→ **Directions for this task**:
Whenever a line in the entries includes the word "select", copy that line out.

→ **The data**:
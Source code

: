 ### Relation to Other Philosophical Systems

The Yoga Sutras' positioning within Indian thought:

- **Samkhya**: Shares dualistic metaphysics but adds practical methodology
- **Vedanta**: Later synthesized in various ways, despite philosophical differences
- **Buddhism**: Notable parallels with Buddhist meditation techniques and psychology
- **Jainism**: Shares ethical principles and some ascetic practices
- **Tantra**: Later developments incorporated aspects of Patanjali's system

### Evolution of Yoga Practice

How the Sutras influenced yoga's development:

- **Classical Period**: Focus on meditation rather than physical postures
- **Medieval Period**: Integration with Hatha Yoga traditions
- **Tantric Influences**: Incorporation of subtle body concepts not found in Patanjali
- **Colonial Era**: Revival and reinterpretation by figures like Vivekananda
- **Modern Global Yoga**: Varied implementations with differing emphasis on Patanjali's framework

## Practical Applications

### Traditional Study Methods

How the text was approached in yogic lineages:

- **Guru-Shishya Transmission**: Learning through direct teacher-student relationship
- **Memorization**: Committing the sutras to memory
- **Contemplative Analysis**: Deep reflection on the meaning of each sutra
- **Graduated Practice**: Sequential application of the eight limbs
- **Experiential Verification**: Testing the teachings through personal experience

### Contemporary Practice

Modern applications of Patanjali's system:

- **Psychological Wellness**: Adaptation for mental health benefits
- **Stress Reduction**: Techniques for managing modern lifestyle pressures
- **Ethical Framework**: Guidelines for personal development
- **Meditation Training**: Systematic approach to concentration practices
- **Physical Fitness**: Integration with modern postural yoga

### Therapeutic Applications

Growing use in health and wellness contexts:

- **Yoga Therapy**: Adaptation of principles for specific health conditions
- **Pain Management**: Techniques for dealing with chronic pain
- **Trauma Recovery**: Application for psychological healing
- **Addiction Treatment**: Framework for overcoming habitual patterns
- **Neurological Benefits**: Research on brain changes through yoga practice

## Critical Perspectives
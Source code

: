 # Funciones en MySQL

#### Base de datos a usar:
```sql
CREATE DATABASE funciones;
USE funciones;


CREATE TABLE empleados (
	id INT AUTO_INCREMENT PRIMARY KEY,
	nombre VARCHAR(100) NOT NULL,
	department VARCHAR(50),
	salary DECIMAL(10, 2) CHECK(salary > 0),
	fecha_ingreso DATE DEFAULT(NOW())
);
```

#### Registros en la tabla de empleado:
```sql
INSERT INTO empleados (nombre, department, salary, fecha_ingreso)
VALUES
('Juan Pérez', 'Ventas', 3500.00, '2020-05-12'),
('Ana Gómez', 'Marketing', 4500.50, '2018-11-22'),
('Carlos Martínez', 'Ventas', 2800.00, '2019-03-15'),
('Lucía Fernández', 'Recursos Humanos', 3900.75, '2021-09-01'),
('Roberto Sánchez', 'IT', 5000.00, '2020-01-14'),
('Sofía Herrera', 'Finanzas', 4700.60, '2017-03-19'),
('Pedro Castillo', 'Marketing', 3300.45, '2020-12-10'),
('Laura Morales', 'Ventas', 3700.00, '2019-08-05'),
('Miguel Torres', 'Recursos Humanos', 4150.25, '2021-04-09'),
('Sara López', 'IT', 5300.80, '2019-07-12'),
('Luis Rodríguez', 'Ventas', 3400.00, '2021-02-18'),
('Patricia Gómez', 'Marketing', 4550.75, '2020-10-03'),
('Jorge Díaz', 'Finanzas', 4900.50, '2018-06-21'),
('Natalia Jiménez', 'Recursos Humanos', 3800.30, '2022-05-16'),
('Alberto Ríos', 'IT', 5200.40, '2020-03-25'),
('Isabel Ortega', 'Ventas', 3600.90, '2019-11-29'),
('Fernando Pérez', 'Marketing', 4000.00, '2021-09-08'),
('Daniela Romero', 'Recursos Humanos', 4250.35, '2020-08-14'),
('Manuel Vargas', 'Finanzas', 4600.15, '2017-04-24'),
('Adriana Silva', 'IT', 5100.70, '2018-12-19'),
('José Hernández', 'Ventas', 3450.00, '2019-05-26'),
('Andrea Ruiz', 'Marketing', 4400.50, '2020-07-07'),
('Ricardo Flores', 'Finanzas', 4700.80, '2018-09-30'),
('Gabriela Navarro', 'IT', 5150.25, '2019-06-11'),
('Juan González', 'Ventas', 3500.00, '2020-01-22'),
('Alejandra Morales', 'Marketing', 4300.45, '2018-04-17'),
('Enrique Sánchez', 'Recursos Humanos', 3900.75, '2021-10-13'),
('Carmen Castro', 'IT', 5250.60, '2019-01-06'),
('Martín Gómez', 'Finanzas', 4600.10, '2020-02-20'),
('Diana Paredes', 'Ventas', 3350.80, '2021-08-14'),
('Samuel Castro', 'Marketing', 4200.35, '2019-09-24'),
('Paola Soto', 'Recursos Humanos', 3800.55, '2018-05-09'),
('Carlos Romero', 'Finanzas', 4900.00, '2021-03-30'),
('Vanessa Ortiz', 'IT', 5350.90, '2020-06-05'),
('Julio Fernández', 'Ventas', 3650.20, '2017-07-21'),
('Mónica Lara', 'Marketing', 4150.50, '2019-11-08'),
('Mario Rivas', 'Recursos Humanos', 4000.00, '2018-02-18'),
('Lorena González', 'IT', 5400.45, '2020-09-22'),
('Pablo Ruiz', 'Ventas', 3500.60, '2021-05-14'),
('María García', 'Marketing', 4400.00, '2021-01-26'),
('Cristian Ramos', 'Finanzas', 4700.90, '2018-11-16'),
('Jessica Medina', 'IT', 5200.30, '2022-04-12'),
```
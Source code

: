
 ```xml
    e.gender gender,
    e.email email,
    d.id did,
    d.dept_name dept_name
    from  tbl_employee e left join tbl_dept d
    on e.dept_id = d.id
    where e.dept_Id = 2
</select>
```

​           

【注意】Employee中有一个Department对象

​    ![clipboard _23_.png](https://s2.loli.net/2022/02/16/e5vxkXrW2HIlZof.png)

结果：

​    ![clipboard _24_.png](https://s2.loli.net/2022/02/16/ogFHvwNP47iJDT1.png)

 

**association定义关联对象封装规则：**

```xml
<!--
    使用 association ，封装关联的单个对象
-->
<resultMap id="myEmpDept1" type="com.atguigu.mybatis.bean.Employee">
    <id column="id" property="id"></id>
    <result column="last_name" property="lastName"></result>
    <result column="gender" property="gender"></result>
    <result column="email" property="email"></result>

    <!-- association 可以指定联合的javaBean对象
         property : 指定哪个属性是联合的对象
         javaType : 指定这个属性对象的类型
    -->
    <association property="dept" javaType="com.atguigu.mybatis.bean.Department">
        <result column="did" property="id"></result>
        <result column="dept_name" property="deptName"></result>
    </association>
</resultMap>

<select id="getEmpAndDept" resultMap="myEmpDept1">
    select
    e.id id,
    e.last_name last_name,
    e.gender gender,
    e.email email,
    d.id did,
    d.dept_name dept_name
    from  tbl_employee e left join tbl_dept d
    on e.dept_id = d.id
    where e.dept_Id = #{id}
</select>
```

→ **Answer to the problem**:
</select>
<select id="getEmpAndDept" resultMap="myEmpDept1">
    select
</select>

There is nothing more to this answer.